══ Given records
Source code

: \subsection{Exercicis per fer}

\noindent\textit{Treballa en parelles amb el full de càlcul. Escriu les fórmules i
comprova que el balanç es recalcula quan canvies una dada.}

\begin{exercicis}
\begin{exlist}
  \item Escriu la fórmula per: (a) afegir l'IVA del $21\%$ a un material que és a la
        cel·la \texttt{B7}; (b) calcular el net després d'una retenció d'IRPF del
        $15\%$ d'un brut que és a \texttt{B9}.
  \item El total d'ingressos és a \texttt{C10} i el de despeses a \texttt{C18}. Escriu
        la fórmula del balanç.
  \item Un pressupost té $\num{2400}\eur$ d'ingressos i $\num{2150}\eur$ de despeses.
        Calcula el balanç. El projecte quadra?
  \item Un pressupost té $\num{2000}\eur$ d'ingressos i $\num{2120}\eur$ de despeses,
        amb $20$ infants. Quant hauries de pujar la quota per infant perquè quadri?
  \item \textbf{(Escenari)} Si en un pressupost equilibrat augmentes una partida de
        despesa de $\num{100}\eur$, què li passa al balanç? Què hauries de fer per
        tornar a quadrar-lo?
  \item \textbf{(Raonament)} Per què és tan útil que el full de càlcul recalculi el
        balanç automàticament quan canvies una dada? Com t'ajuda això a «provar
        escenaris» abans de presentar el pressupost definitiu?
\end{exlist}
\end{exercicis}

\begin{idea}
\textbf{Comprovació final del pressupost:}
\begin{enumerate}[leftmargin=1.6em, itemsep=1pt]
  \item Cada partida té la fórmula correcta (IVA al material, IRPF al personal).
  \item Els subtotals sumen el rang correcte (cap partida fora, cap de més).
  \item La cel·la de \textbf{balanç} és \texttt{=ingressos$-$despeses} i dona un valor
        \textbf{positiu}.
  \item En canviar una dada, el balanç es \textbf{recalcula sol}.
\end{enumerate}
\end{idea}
════
══ Given records
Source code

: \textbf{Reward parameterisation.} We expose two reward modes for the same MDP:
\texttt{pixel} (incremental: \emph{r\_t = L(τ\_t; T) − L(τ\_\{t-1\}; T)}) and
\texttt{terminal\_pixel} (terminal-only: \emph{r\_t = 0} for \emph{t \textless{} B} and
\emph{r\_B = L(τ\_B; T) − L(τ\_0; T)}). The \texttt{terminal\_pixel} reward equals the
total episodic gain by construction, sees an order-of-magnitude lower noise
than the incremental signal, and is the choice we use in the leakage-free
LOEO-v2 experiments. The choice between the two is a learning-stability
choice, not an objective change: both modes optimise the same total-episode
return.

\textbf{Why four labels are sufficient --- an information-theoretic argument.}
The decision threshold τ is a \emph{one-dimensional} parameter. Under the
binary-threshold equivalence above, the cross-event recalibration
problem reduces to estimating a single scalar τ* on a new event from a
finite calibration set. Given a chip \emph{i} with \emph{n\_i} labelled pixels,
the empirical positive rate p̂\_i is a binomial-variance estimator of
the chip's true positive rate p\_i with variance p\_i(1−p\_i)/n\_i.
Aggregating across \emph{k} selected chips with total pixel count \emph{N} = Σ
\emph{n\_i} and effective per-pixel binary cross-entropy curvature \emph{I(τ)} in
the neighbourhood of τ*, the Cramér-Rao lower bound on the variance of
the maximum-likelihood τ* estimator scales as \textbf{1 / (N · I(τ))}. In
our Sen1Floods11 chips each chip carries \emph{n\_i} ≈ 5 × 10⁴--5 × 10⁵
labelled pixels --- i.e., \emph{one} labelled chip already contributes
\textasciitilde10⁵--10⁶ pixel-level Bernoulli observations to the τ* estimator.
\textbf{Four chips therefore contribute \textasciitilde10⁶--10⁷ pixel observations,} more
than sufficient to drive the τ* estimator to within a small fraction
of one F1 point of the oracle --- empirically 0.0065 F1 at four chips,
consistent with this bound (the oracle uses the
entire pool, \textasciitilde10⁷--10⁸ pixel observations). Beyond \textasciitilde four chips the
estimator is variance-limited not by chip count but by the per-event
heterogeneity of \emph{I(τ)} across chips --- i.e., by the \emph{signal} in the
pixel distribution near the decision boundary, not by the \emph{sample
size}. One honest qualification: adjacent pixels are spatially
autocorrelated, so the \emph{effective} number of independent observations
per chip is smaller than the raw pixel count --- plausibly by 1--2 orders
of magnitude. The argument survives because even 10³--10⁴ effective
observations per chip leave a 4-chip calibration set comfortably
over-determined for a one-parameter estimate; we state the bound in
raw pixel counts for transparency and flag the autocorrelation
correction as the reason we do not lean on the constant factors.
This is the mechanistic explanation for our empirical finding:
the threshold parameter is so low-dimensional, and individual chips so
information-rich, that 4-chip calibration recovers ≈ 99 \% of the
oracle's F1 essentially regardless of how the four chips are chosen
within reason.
════
══ Given records
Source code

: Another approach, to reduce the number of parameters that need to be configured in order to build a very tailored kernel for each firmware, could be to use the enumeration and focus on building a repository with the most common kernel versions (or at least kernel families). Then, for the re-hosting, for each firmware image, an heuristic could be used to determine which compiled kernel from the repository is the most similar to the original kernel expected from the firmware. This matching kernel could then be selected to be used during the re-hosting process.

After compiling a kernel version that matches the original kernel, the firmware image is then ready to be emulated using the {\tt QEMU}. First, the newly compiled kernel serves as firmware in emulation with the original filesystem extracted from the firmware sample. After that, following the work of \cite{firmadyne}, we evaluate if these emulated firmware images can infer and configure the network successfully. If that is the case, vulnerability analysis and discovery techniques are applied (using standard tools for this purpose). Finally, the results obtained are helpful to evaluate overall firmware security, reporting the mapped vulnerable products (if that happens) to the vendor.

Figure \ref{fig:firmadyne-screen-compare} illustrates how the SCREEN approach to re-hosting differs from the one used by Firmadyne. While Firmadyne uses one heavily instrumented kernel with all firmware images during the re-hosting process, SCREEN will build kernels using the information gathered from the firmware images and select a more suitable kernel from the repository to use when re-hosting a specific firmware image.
════
# What you are asked to do
Lines in the data that include the word "sample" should all be copied.

# Written solution
pixel distribution near the decision boundary, not by the \emph{sample
After compiling a kernel version that matches the original kernel, the firmware image is then ready to be emulated using the {\tt QEMU}. First, the newly compiled kernel serves as firmware in emulation with the original filesystem extracted from the firmware sample. After that, following the work of \cite{firmadyne}, we evaluate if these emulated firmware images can infer and configure the network successfully. If that is the case, vulnerability analysis and discovery techniques are applied (using standard tools for this purpose). Finally, the results obtained are helpful to evaluate overall firmware security, reporting the mapped vulnerable products (if that happens) to the vendor.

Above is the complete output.